Friday, March 26, 2010

Living Abroad

Have never realised how hard it is to live abroad, away from your family and friends, as well as all the luxuries you experienced at home. Recently, beginning to feel a little homesick. Feeling moody lately, and often feel sad. It scares me really, because I have never felt this way ever since the incident.

Am now beginning to appreciate life at home, the good food and luxuries that I have enjoyed, the care that my parents shown towards me. What they say is certainly through. You never know how lucky you are till you lose all that. Well, technically I didn't lose it, just being away from all that makes me more appreciative of what I have in life.

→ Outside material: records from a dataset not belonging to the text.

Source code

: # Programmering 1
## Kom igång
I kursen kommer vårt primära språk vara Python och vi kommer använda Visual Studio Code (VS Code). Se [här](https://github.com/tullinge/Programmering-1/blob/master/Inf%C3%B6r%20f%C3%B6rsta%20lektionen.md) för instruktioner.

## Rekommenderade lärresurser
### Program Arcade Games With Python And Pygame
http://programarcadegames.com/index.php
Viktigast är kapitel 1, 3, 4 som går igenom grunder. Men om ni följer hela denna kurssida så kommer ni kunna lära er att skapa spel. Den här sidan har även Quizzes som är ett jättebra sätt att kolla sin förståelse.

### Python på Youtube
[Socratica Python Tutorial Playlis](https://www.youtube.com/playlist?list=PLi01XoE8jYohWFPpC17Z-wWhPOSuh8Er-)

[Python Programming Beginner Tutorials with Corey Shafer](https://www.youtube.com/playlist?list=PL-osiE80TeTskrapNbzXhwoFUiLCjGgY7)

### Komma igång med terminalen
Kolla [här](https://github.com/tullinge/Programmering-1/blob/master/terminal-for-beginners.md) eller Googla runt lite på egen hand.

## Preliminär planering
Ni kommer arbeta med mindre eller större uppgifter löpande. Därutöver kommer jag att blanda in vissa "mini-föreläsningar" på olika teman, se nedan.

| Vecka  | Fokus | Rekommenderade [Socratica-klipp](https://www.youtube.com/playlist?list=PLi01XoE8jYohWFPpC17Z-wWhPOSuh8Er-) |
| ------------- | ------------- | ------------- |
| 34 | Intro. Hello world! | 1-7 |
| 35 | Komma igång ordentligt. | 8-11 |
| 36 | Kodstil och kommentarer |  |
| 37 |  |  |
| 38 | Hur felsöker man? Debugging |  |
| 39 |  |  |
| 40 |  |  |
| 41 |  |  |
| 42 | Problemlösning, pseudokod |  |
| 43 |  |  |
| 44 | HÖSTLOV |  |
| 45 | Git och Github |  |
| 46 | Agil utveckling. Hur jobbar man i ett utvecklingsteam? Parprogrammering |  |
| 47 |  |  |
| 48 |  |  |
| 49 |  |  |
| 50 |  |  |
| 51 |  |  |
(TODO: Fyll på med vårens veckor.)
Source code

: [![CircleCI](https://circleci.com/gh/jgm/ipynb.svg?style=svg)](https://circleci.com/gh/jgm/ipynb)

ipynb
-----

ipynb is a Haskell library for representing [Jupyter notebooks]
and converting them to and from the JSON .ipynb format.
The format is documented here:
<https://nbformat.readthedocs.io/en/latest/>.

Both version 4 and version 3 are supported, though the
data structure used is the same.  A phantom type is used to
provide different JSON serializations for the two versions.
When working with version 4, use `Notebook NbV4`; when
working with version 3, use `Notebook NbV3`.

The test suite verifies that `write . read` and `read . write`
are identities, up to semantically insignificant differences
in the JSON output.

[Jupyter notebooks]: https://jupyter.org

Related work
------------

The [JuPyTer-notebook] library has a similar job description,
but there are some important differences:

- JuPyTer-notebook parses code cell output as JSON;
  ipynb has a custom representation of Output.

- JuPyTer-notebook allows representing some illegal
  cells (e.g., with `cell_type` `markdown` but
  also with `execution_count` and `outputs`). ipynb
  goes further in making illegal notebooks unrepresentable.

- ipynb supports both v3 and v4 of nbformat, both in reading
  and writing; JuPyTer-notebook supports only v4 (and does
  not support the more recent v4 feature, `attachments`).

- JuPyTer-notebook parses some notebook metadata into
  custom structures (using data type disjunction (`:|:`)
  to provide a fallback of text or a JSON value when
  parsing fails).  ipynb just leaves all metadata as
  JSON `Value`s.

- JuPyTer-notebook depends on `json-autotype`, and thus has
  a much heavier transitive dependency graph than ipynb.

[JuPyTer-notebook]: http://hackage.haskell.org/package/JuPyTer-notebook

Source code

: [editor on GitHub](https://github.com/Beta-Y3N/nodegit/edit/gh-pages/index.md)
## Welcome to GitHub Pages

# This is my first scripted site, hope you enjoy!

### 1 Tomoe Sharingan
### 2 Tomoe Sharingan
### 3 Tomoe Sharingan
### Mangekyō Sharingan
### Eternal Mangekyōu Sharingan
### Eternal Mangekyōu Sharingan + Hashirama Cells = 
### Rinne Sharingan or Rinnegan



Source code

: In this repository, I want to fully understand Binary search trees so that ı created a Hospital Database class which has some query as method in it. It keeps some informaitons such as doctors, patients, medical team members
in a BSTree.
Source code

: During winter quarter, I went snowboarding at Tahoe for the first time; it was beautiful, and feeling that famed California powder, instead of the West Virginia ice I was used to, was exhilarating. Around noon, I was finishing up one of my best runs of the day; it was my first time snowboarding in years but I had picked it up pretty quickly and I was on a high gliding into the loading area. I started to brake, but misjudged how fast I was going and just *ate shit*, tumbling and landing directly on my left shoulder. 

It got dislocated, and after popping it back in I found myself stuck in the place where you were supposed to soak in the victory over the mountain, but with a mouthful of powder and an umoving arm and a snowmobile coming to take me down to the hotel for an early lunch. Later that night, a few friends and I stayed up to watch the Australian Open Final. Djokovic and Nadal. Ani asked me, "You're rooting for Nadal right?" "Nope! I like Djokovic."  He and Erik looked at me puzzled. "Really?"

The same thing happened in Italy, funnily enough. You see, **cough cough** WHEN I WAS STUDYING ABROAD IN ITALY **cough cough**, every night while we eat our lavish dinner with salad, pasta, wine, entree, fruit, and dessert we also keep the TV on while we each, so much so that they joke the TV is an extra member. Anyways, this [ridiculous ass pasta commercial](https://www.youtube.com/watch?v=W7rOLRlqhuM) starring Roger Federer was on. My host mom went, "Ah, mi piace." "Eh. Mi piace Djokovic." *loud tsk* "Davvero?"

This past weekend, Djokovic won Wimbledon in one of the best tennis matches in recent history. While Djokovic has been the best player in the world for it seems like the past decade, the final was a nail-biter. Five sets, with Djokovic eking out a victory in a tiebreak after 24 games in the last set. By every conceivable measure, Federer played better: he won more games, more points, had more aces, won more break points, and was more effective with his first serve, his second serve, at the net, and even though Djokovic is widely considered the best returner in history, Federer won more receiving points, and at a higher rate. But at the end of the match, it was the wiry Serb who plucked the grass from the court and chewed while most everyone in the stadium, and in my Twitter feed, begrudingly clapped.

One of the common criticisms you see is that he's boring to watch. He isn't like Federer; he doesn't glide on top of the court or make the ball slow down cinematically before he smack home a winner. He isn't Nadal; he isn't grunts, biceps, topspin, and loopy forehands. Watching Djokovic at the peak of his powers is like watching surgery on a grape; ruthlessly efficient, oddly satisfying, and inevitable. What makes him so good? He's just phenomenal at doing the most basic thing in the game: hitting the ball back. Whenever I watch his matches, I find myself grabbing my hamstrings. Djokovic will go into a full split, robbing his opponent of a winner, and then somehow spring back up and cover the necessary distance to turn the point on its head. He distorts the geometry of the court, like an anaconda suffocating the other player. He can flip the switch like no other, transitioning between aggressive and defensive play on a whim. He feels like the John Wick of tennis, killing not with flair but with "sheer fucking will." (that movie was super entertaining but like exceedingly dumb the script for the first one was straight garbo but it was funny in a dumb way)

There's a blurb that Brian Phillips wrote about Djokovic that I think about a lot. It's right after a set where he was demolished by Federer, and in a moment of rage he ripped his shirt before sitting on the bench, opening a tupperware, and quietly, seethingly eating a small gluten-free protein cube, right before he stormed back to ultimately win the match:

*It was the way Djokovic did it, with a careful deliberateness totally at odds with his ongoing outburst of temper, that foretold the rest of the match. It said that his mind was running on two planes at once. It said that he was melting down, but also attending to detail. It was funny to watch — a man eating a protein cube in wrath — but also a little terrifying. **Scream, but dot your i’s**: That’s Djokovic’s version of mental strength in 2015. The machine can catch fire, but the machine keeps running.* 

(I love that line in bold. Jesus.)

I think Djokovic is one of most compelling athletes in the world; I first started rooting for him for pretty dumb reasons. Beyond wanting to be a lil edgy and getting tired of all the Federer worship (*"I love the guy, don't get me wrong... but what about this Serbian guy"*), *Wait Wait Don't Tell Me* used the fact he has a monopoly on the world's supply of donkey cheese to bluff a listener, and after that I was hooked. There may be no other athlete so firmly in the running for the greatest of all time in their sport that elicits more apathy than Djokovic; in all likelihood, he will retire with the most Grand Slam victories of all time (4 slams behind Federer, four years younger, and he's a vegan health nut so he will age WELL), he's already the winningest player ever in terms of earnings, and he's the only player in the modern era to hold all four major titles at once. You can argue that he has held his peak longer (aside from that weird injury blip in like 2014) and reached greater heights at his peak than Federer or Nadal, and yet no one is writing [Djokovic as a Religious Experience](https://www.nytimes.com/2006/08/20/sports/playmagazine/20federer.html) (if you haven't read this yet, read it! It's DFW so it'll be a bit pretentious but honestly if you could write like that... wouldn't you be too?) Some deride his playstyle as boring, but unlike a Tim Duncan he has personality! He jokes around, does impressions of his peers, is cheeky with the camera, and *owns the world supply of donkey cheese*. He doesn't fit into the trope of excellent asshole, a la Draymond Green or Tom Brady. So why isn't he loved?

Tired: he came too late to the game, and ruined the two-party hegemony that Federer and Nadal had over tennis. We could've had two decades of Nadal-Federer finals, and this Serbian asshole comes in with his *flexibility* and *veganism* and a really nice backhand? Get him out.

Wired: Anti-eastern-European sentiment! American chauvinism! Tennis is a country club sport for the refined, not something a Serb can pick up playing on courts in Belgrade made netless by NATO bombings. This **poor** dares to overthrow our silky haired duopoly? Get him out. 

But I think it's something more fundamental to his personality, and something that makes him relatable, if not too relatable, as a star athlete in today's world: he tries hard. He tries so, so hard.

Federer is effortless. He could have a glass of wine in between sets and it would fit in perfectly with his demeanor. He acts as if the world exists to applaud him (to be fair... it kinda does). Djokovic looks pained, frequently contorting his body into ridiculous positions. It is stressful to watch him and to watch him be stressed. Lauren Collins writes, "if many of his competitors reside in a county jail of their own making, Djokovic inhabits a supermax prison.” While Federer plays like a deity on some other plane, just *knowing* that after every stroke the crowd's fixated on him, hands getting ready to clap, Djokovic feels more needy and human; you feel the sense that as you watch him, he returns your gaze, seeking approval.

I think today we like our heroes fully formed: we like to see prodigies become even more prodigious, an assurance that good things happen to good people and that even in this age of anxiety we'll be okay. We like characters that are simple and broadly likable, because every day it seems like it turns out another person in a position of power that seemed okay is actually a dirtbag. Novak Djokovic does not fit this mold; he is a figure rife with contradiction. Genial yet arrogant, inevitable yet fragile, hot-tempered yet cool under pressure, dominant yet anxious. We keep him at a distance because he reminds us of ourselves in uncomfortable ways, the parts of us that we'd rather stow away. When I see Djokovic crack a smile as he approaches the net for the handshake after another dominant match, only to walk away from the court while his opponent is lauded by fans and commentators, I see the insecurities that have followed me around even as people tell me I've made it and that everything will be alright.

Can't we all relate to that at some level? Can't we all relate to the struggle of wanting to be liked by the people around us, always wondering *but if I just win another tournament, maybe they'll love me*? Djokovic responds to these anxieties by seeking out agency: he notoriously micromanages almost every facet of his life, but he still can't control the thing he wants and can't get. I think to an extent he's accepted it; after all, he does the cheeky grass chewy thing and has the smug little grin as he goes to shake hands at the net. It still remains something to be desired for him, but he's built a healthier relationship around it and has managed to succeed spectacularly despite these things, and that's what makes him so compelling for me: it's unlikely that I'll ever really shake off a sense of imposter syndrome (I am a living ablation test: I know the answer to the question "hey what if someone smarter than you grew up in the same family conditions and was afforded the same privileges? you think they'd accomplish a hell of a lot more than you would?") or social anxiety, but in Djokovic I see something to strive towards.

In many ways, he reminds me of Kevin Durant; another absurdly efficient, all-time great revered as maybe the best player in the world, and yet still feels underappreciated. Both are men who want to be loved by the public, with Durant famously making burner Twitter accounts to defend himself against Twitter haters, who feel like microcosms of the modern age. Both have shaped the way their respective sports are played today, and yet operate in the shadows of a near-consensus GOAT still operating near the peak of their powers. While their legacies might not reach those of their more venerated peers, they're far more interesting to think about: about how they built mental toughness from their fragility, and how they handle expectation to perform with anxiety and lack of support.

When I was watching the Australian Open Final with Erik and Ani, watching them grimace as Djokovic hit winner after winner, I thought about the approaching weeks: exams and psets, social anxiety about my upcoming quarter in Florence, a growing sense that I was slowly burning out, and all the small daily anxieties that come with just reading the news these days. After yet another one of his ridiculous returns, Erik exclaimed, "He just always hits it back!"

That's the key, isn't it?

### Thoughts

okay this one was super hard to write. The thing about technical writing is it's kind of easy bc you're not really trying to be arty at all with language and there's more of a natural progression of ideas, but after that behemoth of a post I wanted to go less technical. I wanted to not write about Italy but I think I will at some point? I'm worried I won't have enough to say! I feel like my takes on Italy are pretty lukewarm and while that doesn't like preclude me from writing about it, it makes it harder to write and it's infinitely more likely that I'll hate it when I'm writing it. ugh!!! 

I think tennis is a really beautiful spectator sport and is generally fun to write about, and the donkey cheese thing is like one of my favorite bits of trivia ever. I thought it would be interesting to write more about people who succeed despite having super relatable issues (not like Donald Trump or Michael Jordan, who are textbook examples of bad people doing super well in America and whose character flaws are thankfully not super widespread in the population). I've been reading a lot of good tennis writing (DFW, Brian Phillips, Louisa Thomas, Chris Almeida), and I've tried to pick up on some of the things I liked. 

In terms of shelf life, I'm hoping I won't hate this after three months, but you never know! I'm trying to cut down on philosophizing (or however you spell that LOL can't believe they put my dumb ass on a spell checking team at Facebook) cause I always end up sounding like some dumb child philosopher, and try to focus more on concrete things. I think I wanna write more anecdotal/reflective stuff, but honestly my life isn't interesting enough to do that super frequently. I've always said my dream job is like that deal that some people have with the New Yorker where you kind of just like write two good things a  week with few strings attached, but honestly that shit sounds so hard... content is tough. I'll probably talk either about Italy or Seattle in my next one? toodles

Seeing couples on the street, holding hands and acting all lovey dovey...ahh..how I wish I have someone like that too.. Someone whom can cheer me up whenever I am down, one whose shoulder I can lean on and cry my lungs out, one who I can share all my happiness with, my stories with...the big IF ONLY..my friend often console me by saying I for sure will find someone who will cherish me and love me. I get what they mean, but I'm getting abit restless here. Am beginning to think that I can never find that special someone. I know..I know, I shouldn't think that way..but I can't stop all these feelings..and its getting stronger and stronger, especially when I am all alone in my room. It overwhelming me! Help!